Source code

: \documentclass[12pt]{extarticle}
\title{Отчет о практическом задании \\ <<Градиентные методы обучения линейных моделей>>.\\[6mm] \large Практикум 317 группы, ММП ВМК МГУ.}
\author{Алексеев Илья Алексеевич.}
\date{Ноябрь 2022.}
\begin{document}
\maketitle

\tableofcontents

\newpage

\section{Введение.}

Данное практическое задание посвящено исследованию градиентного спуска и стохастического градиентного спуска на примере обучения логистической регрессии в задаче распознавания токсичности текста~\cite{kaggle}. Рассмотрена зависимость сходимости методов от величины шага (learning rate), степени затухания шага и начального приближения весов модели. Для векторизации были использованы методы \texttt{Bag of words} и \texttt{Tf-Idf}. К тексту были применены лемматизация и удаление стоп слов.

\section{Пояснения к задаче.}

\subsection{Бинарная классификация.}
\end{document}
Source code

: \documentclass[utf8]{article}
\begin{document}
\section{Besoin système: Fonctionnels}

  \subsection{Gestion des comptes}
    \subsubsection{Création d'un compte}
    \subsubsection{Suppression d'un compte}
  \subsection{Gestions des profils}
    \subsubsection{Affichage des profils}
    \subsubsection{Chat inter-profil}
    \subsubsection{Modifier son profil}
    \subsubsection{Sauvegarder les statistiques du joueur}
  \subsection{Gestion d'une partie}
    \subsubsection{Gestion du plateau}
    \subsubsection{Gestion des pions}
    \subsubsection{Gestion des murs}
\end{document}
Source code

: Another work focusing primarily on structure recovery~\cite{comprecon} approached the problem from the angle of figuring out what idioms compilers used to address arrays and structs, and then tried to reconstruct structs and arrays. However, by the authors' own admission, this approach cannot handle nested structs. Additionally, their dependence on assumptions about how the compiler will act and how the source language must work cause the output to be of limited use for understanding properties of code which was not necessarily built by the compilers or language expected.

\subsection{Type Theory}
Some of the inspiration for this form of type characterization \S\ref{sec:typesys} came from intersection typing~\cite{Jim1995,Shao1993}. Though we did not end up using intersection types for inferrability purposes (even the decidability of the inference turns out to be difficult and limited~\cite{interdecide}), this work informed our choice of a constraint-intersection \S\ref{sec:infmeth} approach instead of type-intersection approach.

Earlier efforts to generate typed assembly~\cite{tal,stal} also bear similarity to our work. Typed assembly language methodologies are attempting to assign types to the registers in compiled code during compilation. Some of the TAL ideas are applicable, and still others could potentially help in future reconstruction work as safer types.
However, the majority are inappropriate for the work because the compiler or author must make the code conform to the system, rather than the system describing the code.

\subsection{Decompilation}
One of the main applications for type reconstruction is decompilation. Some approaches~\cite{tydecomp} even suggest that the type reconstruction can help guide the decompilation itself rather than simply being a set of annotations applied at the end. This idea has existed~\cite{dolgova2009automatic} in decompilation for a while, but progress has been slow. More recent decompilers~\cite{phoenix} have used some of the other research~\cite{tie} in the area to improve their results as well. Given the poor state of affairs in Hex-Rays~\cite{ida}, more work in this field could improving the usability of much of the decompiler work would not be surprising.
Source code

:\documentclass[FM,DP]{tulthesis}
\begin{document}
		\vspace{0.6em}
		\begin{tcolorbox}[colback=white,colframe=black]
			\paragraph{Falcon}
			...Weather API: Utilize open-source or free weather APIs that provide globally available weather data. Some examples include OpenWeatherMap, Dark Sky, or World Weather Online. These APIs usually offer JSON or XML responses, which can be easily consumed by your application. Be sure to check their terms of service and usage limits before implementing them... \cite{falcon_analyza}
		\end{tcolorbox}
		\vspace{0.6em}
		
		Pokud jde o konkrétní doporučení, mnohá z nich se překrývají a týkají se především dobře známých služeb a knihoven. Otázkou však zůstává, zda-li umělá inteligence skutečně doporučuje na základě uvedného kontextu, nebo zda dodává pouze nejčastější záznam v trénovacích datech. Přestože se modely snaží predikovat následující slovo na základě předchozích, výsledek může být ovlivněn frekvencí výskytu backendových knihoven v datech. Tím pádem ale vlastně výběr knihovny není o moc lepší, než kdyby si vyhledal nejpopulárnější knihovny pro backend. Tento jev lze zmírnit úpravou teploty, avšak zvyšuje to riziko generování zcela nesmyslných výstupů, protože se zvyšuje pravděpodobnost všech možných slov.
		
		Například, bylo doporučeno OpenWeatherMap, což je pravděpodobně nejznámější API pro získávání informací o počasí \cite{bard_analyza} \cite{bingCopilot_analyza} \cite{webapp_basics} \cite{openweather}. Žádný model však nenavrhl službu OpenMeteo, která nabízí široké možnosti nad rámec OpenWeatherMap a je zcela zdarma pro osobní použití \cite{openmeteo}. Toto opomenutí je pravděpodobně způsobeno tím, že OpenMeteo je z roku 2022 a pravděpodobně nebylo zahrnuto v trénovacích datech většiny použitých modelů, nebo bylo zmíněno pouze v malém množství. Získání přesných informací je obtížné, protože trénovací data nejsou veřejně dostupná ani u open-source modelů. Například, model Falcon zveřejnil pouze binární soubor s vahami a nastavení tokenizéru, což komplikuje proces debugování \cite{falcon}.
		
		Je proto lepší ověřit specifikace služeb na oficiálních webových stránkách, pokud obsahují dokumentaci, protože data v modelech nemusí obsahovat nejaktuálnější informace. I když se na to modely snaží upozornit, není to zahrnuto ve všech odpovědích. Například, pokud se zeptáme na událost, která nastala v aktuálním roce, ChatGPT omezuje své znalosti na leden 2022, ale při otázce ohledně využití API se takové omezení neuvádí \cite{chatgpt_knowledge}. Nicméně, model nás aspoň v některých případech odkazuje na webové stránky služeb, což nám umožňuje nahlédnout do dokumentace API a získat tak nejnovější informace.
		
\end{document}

···

Once you have identified the lines above that contain "profils", copy each of them.

  \subsection{Gestions des profils}
    \subsubsection{Affichage des profils}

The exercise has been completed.